What the exercise asks:
Only the lines from the one with "Contains media queries" through the end of the data are wanted, copied exactly.

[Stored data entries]
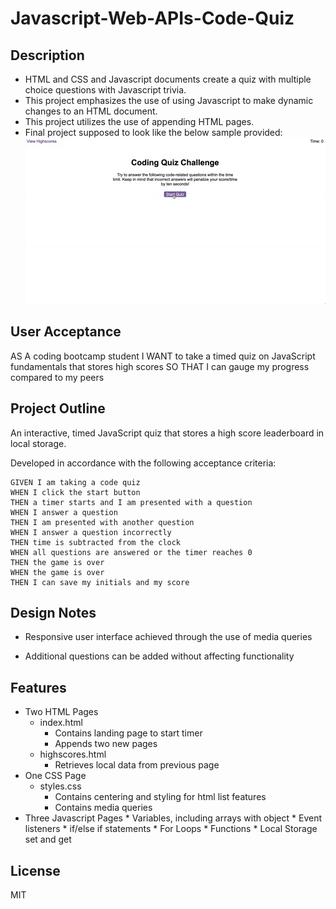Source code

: # Javascript-Web-APIs-Code-Quiz

## Description

* HTML and CSS and Javascript documents create a quiz with multiple choice questions with Javascript trivia.  
* This project emphasizes the use of using Javascript to make dynamic changes to an HTML document.
* This project utilizes the use of appending HTML pages.
* Final project supposed to look like the below sample provided:
  <img src=https://github.com/vbugana/Challenge-Web-APIs-Code-Quiz/blob/main/assets/images/08-web-apis-challenge-demo.gif>

## User Acceptance

AS A coding bootcamp student
I WANT to take a timed quiz on JavaScript fundamentals that stores high scores
SO THAT I can gauge my progress compared to my peers

## Project Outline

An interactive, timed JavaScript quiz that stores a high score leaderboard in local storage.

Developed in accordance with the following acceptance criteria: 

```
GIVEN I am taking a code quiz
WHEN I click the start button
THEN a timer starts and I am presented with a question
WHEN I answer a question
THEN I am presented with another question
WHEN I answer a question incorrectly
THEN time is subtracted from the clock
WHEN all questions are answered or the timer reaches 0
THEN the game is over
WHEN the game is over
THEN I can save my initials and my score
```

## Design Notes

* Responsive user interface achieved through the use of media queries

* Additional questions can be added without affecting functionality

## Features

* Two HTML Pages
    * index.html 
      * Contains landing page to start timer
      * Appends two new pages 
    * highscores.html
      * Retrieves local data from previous page
* One CSS Page
    * styles.css
      * Contains centering and styling for html list features
      * Contains media queries
* Three Javascript Pages
      * Variables, including arrays with object
      * Event listeners
      * if/else if statements
      * For Loops
      * Functions 
      * Local Storage set and get 

## License

MIT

Answer section:
      * Contains media queries
* Three Javascript Pages
      * Variables, including arrays with object
      * Event listeners
      * if/else if statements
      * For Loops
      * Functions 
      * Local Storage set and get 

## License

MIT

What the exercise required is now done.